“Team Anywhere”: Atlassian’s new flexible work model means employees will only go into the office ‘four times a year’


Atlassian co-founder Scott Farquhar.

Atlassian is planning big changes in how it operates. Step one: mandate that employees will get to work from home.

“Team Anywhere” is a new policy that will see the $80 billion tech giant’s 5,700 global staff work from any location in a country where Atlassian has a corporate entity.

Caveats? Employees must have the legal right to work in that country and be in the same time zone that is broadly aligned with other members of their team.

Employees’ salaries will be based on the costs in the region they are based in, in lieu of the ‘cost of living’ scaling method.

Scott Farquhar, Atlassian’s billionaire co-founder and co-chief executive, believes the new policy will work well for a company like his — a software company that is known for ferociously snapping up tech talent.

“We’ve built a great company, tapping into a global talent base and so the idea of ‘Team Anywhere’ is that talent still exists anywhere it just doesn’t happen to need to exist within 50 kilometres of an existing office,” Farquahar told The Age and The Sydney Morning Herald. 

“If you think about Atlassian historically we’ve basically been a global company, we’ve had a belief that talent exists everywhere in the world, not just in Silicon Valley.”

According to The Age and The Sydney Morning Herald, Atlassian staff expect to be at the office roughly half the time; however, the company’s policy mandates that employees only need to attend their nearest office four times a year.

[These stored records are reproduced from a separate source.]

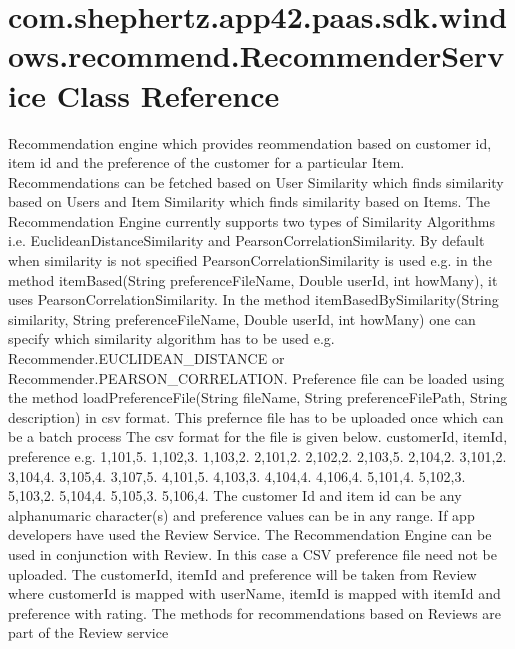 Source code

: \hypertarget{classcom_1_1shephertz_1_1app42_1_1paas_1_1sdk_1_1windows_1_1recommend_1_1_recommender_service}{\section{com.\+shephertz.\+app42.\+paas.\+sdk.\+windows.\+recommend.\+Recommender\+Service Class Reference}
\label{classcom_1_1shephertz_1_1app42_1_1paas_1_1sdk_1_1windows_1_1recommend_1_1_recommender_service}
}


Recommendation engine which provides reommendation based on customer id, item id and the preference of the customer for a particular Item. Recommendations can be fetched based on User Similarity which finds similarity based on Users and Item Similarity which finds similarity based on Items. The Recommendation Engine currently supports two types of Similarity Algorithms i.\+e. Euclidean\+Distance\+Similarity and Pearson\+Correlation\+Similarity. By default when similarity is not specified Pearson\+Correlation\+Similarity is used e.\+g. in the method item\+Based(\+String preference\+File\+Name, Double   user\+Id, int  how\+Many), it uses Pearson\+Correlation\+Similarity. In the method item\+Based\+By\+Similarity(\+String similarity, String preference\+File\+Name, Double   user\+Id, int  how\+Many) one can specify which similarity algorithm has to be used e.\+g. Recommender.\+E\+U\+C\+L\+I\+D\+E\+A\+N\+\_\+\+D\+I\+S\+T\+A\+N\+C\+E or Recommender.\+P\+E\+A\+R\+S\+O\+N\+\_\+\+C\+O\+R\+R\+E\+L\+A\+T\+I\+O\+N. Preference file can be loaded using the method load\+Preference\+File(\+String file\+Name, String preference\+File\+Path, String description) in csv format. This prefernce file has to be uploaded once which can be a batch process The csv format for the file is given below. customer\+Id, item\+Id, preference e.\+g. 1,101,5. 1,102,3. 1,103,2. 2,101,2. 2,102,2. 2,103,5. 2,104,2. 3,101,2. 3,104,4. 3,105,4. 3,107,5. 4,101,5. 4,103,3. 4,104,4. 4,106,4. 5,101,4. 5,102,3. 5,103,2. 5,104,4. 5,105,3. 5,106,4. The customer Id and item id can be any alphanumaric character(s) and preference values can be in any range. If app developers have used the Review Service. The Recommendation Engine can be used in conjunction with Review. In this case a C\+S\+V preference file need not be uploaded. The customer\+Id, item\+Id and preference will be taken from Review where customer\+Id is mapped with user\+Name, item\+Id is mapped with item\+Id and preference with rating. The methods for recommendations based on Reviews are part of the Review service  


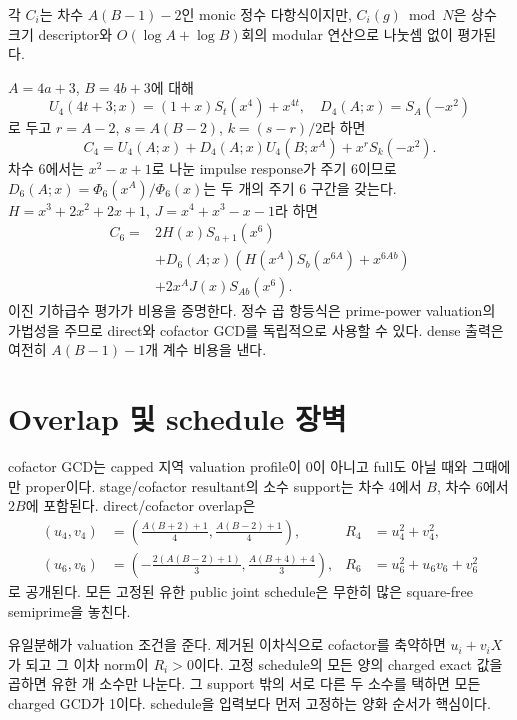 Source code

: \documentclass[11pt]{article}
\begin{document}
{}
각 \(C_i\)는 차수 \(A(B-1)-2\)인 monic
정수 다항식이지만, \(C_i(g)\bmod N\)은 상수 크기 descriptor와
\(O(\log A+\log B)\)회의 modular 연산으로 나눗셈 없이 평가된다.

\begin{claimproof}
\(A=4a+3\), \(B=4b+3\)에 대해
\[
U_4(4t+3;x)=(1+x)S_t(x^4)+x^{4t},\quad
D_4(A;x)=S_A(-x^2)
\]
로 두고 \(r=A-2\), \(s=A(B-2)\), \(k=(s-r)/2\)라 하면
\[
C_4=U_4(A;x)+D_4(A;x)U_4(B;x^A)+x^rS_k(-x^2).
\]
차수 6에서는 \(x^2-x+1\)로 나눈 impulse response가 주기 6이므로
\(D_6(A;x)=\Phi_6(x^A)/\Phi_6(x)\)는 두 개의 주기 6 구간을 갖는다.
\(H=x^3+2x^2+2x+1\), \(J=x^4+x^3-x-1\)라 하면
\[
\begin{split}
C_6={}&2H(x)S_{a+1}(x^6)\\
&+D_6(A;x)(H(x^A)S_b(x^{6A})+x^{6Ab})\\
&+2x^AJ(x)S_{Ab}(x^6).
\end{split}
\]
이진 기하급수 평가가 비용을 증명한다. 정수 곱 항등식은
prime-power valuation의 가법성을 주므로 direct와 cofactor GCD를
독립적으로 사용할 수 있다. dense 출력은 여전히
\(A(B-1)-1\)개 계수 비용을 낸다.
\end{claimproof}

\section{Overlap 및 schedule 장벽}

{}
cofactor GCD는 capped 지역 valuation
profile이 0이 아니고 full도 아닐 때와 그때에만 proper이다.
stage/cofactor resultant의 소수 support는 차수 4에서 \(B\), 차수 6에서
\(2B\)에 포함된다. direct/cofactor overlap은
\[
\begin{aligned}
(u_4,v_4)&=\left(\frac{A(B+2)+1}{4},
                 \frac{A(B-2)+1}{4}\right),&
R_4&=u_4^2+v_4^2,\\
(u_6,v_6)&=\left(-\frac{2(A(B-2)+1)}3,
                 \frac{A(B+4)+4}3\right),&
R_6&=u_6^2+u_6v_6+v_6^2
\end{aligned}
\]
로 공개된다. 모든 고정된 유한 public joint schedule은 무한히 많은
square-free semiprime을 놓친다.

\begin{claimproof}
유일분해가 valuation 조건을 준다. 제거된 이차식으로 cofactor를
축약하면 \(u_i+v_iX\)가 되고 그 이차 norm이 \(R_i>0\)이다. 고정
schedule의 모든 양의 charged exact 값을 곱하면 유한 개 소수만 나눈다.
그 support 밖의 서로 다른 두 소수를 택하면 모든 charged GCD가 1이다.
schedule을 입력보다 먼저 고정하는 양화 순서가 핵심이다.
\end{claimproof}
\end{document}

Farquhar thinks the trips to the office will have the same feel as going to a work conference.

“A conference you go there, you meet a lot of people,” he said.

“It’s an intense experience, often residential, you might be away from family or at least you’re dedicated towards that particular endeavour.”

“It’s a lot of learning, it’s a lot of building social networks and connections and we think that the office will be dedicated more towards those activities versus ‘Let’s come together to do the work’.”

Farquhar himself has only been in the Atlassian office three times over the past 12 months.

“If you want to have an office environment you can do that, but you’re not allowed to have meetings with only some of your co-workers, if one person is on Zoom everyone’s on Zoom individually,” Farquhar said.

Farquhar had a few words about said companies that require staff to return to the office a certain number of days a week. He believes they are not effectively letting staff to work from various locations and are only saving a bit of commuting time.

“I think a lot of companies that are just doing it two days a week, they’re going to really struggle because they are not going to attract or retain talent, and I think they’ll end up going back to the old way because it’s inertia,” he said.

He believes systemic change must come from the executive levels because when managers are going into offices full time, employees will be expected to follow.

“People taking advantage of this two or three days at home maybe are disadvantaged in terms of career progression which we know generally falls on to minorities and women,” Farquhar said.

“It’s pretty bold what we’re trying to do, there’ll be some mis-steps along the way, no doubt, but we really want to do that because we have got to bake it into our product, in our practices, into the way that work happens.”

For now, Atlassian will continue to run its physical offices, and is going ahead with plans to construct new headquarters in Sydney.